Minggu, 19 Desember 1948. Pesawat pertama pengangkut KST berangkat dari Andir, Bandung. Menyusul pesawat lainnya yang terang setiap satu menit. Pukul 08.00 pagi Dr. Louis Beel membacakan pengumuman yang isinya serupa dengan suratnya kepada Delegasi Republik di Batavia. Sedangnya, 3,5 jam sebelum pidato Beel dibacakan, tepat pukul 05.15 Landasan Udara Magoewo sudah dihujani bom oleh tiga pesawat pengebom taktis B-25. Hal ini menandai serangan pengecut dari pihak Belanda sebelum dikeluarkannya pernyataan perang.

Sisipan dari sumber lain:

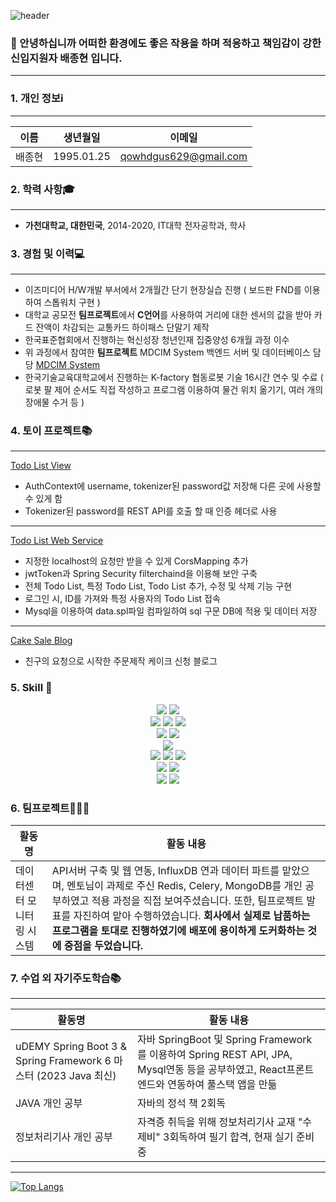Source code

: ![header](https://capsule-render.vercel.app/api?type=wave&color=auto&height=300&section=header&text=Baejimeel%20Github&fontSize=80)
### 👋  안녕하십니까 어떠한 환경에도 좋은 작용을 하며 적응하고 책임감이 강한 신입지원자 **배종현** 입니다.
***

### 1. 개인 정보ℹ️
***
이름 | 생년월일 | 이메일
--- | --- | --- |
배종현 | 1995.01.25 | qowhdgus629@gmail.com

### 2. 학력 사항🎓
***
* **가천대학교, 대한민국**, 2014-2020, IT대학 전자공학과, 학사

### 3. 경험 및 이력💻
***
* 이즈미디어 H/W개발 부서에서 2개월간 단기 현장실습 진행 ( 보드판 FND를 이용하여 스톱워치 구현 )
* 대학교 공모전 **팀프로젝트**에서 **C언어**를 사용하여 거리에 대한 센서의 값을 받아 카드 잔액이 차감되는 교통카드 하이패스 단말기 제작
* 한국표준협회에서 진행하는 혁신성장 청년인재 집중양성 6개월 과정 이수
* 위 과정에서 참여한 **팀프로젝트** MDCIM System 백엔드 서버 및 데이터베이스 담당 [MDCIM System](https://github.com/baejimil/Project_final)
* 한국기술교육대학교에서 진행하는 K-factory 협동로봇 기술 16시간 연수 및 수료 ( 로봇 팔 제어 순서도 직접 작성하고 프로그램 이용하여 물건 위치 옮기기, 여러 개의 장애물 수거 등 )

### 4. 토이 프로젝트📚
***
[Todo List View](https://github.com/baejimil/SpringBootReactTodoApp)
* AuthContext에 username, tokenizer된 password값 저장해 다른 곳에 사용할 수 있게 함
* Tokenizer된 password를 REST API를 호출 할 때 인증 헤더로 사용
***
[Todo List Web Service](https://github.com/baejimil/SpringBootReactTodoApp-WebService)
* 지정한 localhost의 요청만 받을 수 있게 CorsMapping 추가 
* jwtToken과 Spring Security filterchaind을 이용해 보안 구축
* 전체 Todo List, 특정 Todo List, Todo List 추가, 수정 및 삭제 기능 구현
* 로그인 시, ID를 가져와 특정 사용자의 Todo List 접속
* Mysql을 이용하여 data.spl파일 컴파일하여 sql 구문 DB에 적용 및 데이터 저장

***
[Cake Sale Blog](https://github.com/baejimil/SpringBootMyBlog)
* 친구의 요청으로 시작한 주문제작 케이크 신청 블로그

### 5. Skill :wrench: 

<div align=center> 
  <img src="https://img.shields.io/badge/java-007396?style=for-the-badge&logo=java&logoColor=white"> 
  <img src="https://img.shields.io/badge/python-3776AB?style=for-the-badge&logo=python&logoColor=white"> 
  <br>
  
  <img src="https://img.shields.io/badge/html5-E34F26?style=for-the-badge&logo=html5&logoColor=white"> 
  <img src="https://img.shields.io/badge/css-1572B6?style=for-the-badge&logo=css3&logoColor=white"> 
  <img src="https://img.shields.io/badge/javascript-F7DF1E?style=for-the-badge&logo=javascript&logoColor=black"> 
  <br>
  
  <img src="https://img.shields.io/badge/mysql-4479A1?style=for-the-badge&logo=mysql&logoColor=white"> 
  <img src="https://img.shields.io/badge/mongoDB-47A248?style=for-the-badge&logo=MongoDB&logoColor=white">
  <br>
  
  <img src="https://img.shields.io/badge/react-61DAFB?style=for-the-badge&logo=react&logoColor=black"> 
  <br>
  
  <img src="https://img.shields.io/badge/spring-6DB33F?style=for-the-badge&logo=spring&logoColor=white"> 
  <img src="https://img.shields.io/badge/flask-000000?style=for-the-badge&logo=flask&logoColor=white">
  
  <img src="https://img.shields.io/badge/bootstrap-7952B3?style=for-the-badge&logo=bootstrap&logoColor=white">
  <br>

  <img src="https://img.shields.io/badge/linux-FCC624?style=for-the-badge&logo=linux&logoColor=black"> 
  <img src="https://img.shields.io/badge/apache tomcat-F8DC75?style=for-the-badge&logo=apachetomcat&logoColor=white">
  <br>
  
  <img src="https://img.shields.io/badge/github-181717?style=for-the-badge&logo=github&logoColor=white">
  <img src="https://img.shields.io/badge/git-F05032?style=for-the-badge&logo=git&logoColor=white">
  <br>
</div>

### 6. 팀프로젝트🧑‍🤝‍🧑
활동명 | 활동 내용
--- | --- |
데이터센터 모니터링 시스템 | API서버 구축 및 웹 연동, InfluxDB 연과 데이터 파트를 맡았으며, 멘토님이 과제로 주신 Redis, Celery, MongoDB를 개인 공부하였고 적용 과정을 직접 보여주셨습니다. 또한, 팀프로젝트 발표를 자진하여 맡아 수행하였습니다. **회사에서 실제로 납품하는 프로그램을 토대로 진행하였기에 배포에 용이하게 도커화하는 것에 중점을 두었습니다.**

### 7. 수업 외 자기주도학습📚
***
활동명 | 활동 내용
--- | --- |
uDEMY Spring Boot 3 & Spring Framework 6 마스터 (2023 Java 최신) | 자바 SpringBoot 및 Spring Framework를 이용하여 Spring REST API, JPA, Mysql연동 등을 공부하였고, React프론트엔드와 연동하여 풀스택 앱을 만듦 
JAVA 개인 공부 | 자바의 정석 책 2회독
정보처리기사 개인 공부 | 자격증 취득을 위해 정보처리기사 교재 "수제비" 3회독하여 필기 합격, 현재 실기 준비 중 

***
<p class="has-line-data" data-line-start="0" data-line-end="1"><a href="https://github.com/baejimil"><img src="https://github-readme-stats.vercel.app/api/top-langs/?username=baejimil&amp;layout=compact&amp;theme=dracula" alt="Top Langs"></a></p> 



 
<!--
**baejimil/baejimil** is a ✨ _special_ ✨ repository because its `README.md` (this file) appears on your GitHub profile.


- 🔭 I’m currently working on ...
- 🌱 I’m currently learning ...
- 👯 I’m looking to collaborate on ...
- 🤔 I’m looking for help with ...
- 💬 Ask me about ...
- 📫 How to reach me: ...
- 😄 Pronouns: ...
- ⚡ Fun fact: ...
-->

Pembomban terus berlanjut hingga KST berhasil menyelasaikan tugasnya dan pasukan tentara KNIL bersama Marinir dari KM (Koninklijke Marine- Angkatan Laut Kerajaan Belanda) dapat menyerbu ke Yogyakarta. Dengan kondisi demikian, Presiden Soekarno segera mengadakan rapat kabinet guna menentukan langkah apa yang akan diambil oleh Pemimpin Republik. Dalam sebuah catatan, rapat kabinet tersebut dihadiri oleh Panglima Besar Soedirman. Namun, Panglima Besar tidak ikut masuk di ruang rapat melainkan menunggu di ruang tamu Istana Presiden. Hal ini menjadi indikasi awal bagi anak judul buku ini, yaitu pertikaian pemimpin sipil-militer.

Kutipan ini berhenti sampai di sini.